* [To do] Every record here needs to be duplicated exactly.

Information provided section start

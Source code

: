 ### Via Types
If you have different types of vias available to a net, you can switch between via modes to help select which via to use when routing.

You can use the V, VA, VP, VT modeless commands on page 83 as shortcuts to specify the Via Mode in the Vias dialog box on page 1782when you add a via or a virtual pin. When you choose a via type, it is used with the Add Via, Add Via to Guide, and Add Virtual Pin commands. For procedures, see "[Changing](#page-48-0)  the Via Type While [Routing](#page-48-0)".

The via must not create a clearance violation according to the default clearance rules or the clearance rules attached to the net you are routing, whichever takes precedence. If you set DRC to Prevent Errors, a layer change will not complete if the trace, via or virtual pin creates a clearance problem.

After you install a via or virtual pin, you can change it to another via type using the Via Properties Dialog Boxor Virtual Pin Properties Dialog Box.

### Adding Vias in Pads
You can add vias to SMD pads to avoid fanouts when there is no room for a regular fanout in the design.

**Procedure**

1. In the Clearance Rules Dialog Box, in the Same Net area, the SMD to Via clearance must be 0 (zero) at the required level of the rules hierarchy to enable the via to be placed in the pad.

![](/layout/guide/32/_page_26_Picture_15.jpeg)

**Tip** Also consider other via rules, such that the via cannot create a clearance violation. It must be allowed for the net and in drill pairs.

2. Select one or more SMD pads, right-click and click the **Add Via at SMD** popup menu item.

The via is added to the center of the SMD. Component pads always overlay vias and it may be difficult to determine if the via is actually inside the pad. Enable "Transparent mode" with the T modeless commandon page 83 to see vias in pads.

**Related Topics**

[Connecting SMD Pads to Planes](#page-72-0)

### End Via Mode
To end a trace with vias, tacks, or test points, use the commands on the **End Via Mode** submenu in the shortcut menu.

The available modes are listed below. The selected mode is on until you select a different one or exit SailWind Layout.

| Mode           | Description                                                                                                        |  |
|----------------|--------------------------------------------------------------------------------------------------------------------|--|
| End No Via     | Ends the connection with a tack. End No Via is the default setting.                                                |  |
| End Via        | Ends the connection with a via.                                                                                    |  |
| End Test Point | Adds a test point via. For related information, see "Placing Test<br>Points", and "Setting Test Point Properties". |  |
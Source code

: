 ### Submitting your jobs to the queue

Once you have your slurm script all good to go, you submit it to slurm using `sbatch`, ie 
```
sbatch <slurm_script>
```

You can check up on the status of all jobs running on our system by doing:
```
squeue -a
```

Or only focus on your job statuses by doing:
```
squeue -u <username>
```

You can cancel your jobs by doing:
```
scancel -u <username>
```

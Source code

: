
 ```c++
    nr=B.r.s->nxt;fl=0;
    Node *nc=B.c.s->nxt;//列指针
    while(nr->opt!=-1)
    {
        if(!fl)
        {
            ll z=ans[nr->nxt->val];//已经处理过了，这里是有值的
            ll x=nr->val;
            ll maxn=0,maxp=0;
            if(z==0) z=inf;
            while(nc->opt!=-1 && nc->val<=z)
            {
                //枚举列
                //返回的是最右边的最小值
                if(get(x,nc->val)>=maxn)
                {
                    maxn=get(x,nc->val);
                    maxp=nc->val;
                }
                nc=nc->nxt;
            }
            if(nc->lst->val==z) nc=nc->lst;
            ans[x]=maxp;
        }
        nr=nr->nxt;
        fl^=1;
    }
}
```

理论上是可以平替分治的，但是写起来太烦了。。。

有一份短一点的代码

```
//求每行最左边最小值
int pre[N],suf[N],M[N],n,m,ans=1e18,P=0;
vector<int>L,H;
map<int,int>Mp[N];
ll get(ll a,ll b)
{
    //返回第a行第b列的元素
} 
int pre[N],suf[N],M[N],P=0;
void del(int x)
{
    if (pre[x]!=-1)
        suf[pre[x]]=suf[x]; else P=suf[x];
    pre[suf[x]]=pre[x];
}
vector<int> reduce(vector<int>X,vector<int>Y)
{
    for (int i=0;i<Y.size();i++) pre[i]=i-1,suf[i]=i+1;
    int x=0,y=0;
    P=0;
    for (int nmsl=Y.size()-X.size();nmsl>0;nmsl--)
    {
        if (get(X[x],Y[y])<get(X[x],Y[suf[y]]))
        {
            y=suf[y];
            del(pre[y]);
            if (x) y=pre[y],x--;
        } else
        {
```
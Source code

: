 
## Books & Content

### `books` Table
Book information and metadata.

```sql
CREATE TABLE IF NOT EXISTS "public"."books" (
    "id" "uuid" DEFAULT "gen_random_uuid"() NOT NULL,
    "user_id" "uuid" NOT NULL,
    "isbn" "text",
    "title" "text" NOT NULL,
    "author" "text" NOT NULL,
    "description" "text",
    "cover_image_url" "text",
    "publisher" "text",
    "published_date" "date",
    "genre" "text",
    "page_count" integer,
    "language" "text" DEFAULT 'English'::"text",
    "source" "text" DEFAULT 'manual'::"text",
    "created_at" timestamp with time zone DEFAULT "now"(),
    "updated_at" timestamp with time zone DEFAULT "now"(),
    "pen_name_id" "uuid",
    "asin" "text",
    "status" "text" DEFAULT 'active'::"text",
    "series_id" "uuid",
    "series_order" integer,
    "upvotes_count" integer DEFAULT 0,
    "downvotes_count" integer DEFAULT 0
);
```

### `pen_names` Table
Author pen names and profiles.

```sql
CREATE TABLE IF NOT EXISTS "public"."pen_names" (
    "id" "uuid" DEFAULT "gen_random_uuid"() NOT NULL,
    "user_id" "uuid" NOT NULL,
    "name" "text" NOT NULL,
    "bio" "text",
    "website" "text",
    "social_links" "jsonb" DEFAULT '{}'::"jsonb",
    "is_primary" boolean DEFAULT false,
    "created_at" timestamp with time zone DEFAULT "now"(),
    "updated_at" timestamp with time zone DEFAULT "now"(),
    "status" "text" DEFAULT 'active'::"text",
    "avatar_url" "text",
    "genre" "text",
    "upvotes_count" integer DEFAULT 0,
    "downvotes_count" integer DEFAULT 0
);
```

Information provided section end

* [Result of this task]
Source code

: ### Via Types
If you have different types of vias available to a net, you can switch between via modes to help select which via to use when routing.

You can use the V, VA, VP, VT modeless commands on page 83 as shortcuts to specify the Via Mode in the Vias dialog box on page 1782when you add a via or a virtual pin. When you choose a via type, it is used with the Add Via, Add Via to Guide, and Add Virtual Pin commands. For procedures, see "[Changing](#page-48-0)  the Via Type While [Routing](#page-48-0)".

The via must not create a clearance violation according to the default clearance rules or the clearance rules attached to the net you are routing, whichever takes precedence. If you set DRC to Prevent Errors, a layer change will not complete if the trace, via or virtual pin creates a clearance problem.

After you install a via or virtual pin, you can change it to another via type using the Via Properties Dialog Boxor Virtual Pin Properties Dialog Box.

### Adding Vias in Pads
You can add vias to SMD pads to avoid fanouts when there is no room for a regular fanout in the design.

**Procedure**

1. In the Clearance Rules Dialog Box, in the Same Net area, the SMD to Via clearance must be 0 (zero) at the required level of the rules hierarchy to enable the via to be placed in the pad.

![](/layout/guide/32/_page_26_Picture_15.jpeg)

**Tip** Also consider other via rules, such that the via cannot create a clearance violation. It must be allowed for the net and in drill pairs.

2. Select one or more SMD pads, right-click and click the **Add Via at SMD** popup menu item.

The via is added to the center of the SMD. Component pads always overlay vias and it may be difficult to determine if the via is actually inside the pad. Enable "Transparent mode" with the T modeless commandon page 83 to see vias in pads.

**Related Topics**

[Connecting SMD Pads to Planes](#page-72-0)

### End Via Mode
To end a trace with vias, tacks, or test points, use the commands on the **End Via Mode** submenu in the shortcut menu.

The available modes are listed below. The selected mode is on until you select a different one or exit SailWind Layout.

| Mode           | Description                                                                                                        |  |
|----------------|--------------------------------------------------------------------------------------------------------------------|--|
| End No Via     | Ends the connection with a tack. End No Via is the default setting.                                                |  |
| End Via        | Ends the connection with a via.                                                                                    |  |
| End Test Point | Adds a test point via. For related information, see "Placing Test<br>Points", and "Setting Test Point Properties". |  |
Source code

: ### Submitting your jobs to the queue

Once you have your slurm script all good to go, you submit it to slurm using `sbatch`, ie 
```
sbatch <slurm_script>
```

You can check up on the status of all jobs running on our system by doing:
```
squeue -a
```

Or only focus on your job statuses by doing:
```
squeue -u <username>
```

You can cancel your jobs by doing:
```
scancel -u <username>
```

Source code

:
 ```c++
    nr=B.r.s->nxt;fl=0;
    Node *nc=B.c.s->nxt;//列指针
    while(nr->opt!=-1)
    {
        if(!fl)
        {
            ll z=ans[nr->nxt->val];//已经处理过了，这里是有值的
            ll x=nr->val;
            ll maxn=0,maxp=0;
            if(z==0) z=inf;
            while(nc->opt!=-1 && nc->val<=z)
            {
                //枚举列
                //返回的是最右边的最小值
                if(get(x,nc->val)>=maxn)
                {
                    maxn=get(x,nc->val);
                    maxp=nc->val;
                }
                nc=nc->nxt;
            }
            if(nc->lst->val==z) nc=nc->lst;
            ans[x]=maxp;
        }
        nr=nr->nxt;
        fl^=1;
    }
}
```

理论上是可以平替分治的，但是写起来太烦了。。。

有一份短一点的代码

```
//求每行最左边最小值
int pre[N],suf[N],M[N],n,m,ans=1e18,P=0;
vector<int>L,H;
map<int,int>Mp[N];
ll get(ll a,ll b)
{
    //返回第a行第b列的元素
} 
int pre[N],suf[N],M[N],P=0;
void del(int x)
{
    if (pre[x]!=-1)
        suf[pre[x]]=suf[x]; else P=suf[x];
    pre[suf[x]]=pre[x];
}
vector<int> reduce(vector<int>X,vector<int>Y)
{
    for (int i=0;i<Y.size();i++) pre[i]=i-1,suf[i]=i+1;
    int x=0,y=0;
    P=0;
    for (int nmsl=Y.size()-X.size();nmsl>0;nmsl--)
    {
        if (get(X[x],Y[y])<get(X[x],Y[suf[y]]))
        {
            y=suf[y];
            del(pre[y]);
            if (x) y=pre[y],x--;
        } else
        {
```
Source code

: 
## Books & Content

### `books` Table
Book information and metadata.

```sql
CREATE TABLE IF NOT EXISTS "public"."books" (
    "id" "uuid" DEFAULT "gen_random_uuid"() NOT NULL,
    "user_id" "uuid" NOT NULL,
    "isbn" "text",
    "title" "text" NOT NULL,
    "author" "text" NOT NULL,
    "description" "text",
    "cover_image_url" "text",
    "publisher" "text",
    "published_date" "date",
    "genre" "text",
    "page_count" integer,
    "language" "text" DEFAULT 'English'::"text",
    "source" "text" DEFAULT 'manual'::"text",
    "created_at" timestamp with time zone DEFAULT "now"(),
    "updated_at" timestamp with time zone DEFAULT "now"(),
    "pen_name_id" "uuid",
    "asin" "text",
    "status" "text" DEFAULT 'active'::"text",
    "series_id" "uuid",
    "series_order" integer,
    "upvotes_count" integer DEFAULT 0,
    "downvotes_count" integer DEFAULT 0
);
```

### `pen_names` Table
Author pen names and profiles.

```sql
CREATE TABLE IF NOT EXISTS "public"."pen_names" (
    "id" "uuid" DEFAULT "gen_random_uuid"() NOT NULL,
    "user_id" "uuid" NOT NULL,
    "name" "text" NOT NULL,
    "bio" "text",
    "website" "text",
    "social_links" "jsonb" DEFAULT '{}'::"jsonb",
    "is_primary" boolean DEFAULT false,
    "created_at" timestamp with time zone DEFAULT "now"(),
    "updated_at" timestamp with time zone DEFAULT "now"(),
    "status" "text" DEFAULT 'active'::"text",
    "avatar_url" "text",
    "genre" "text",
    "upvotes_count" integer DEFAULT 0,
    "downvotes_count" integer DEFAULT 0
);
```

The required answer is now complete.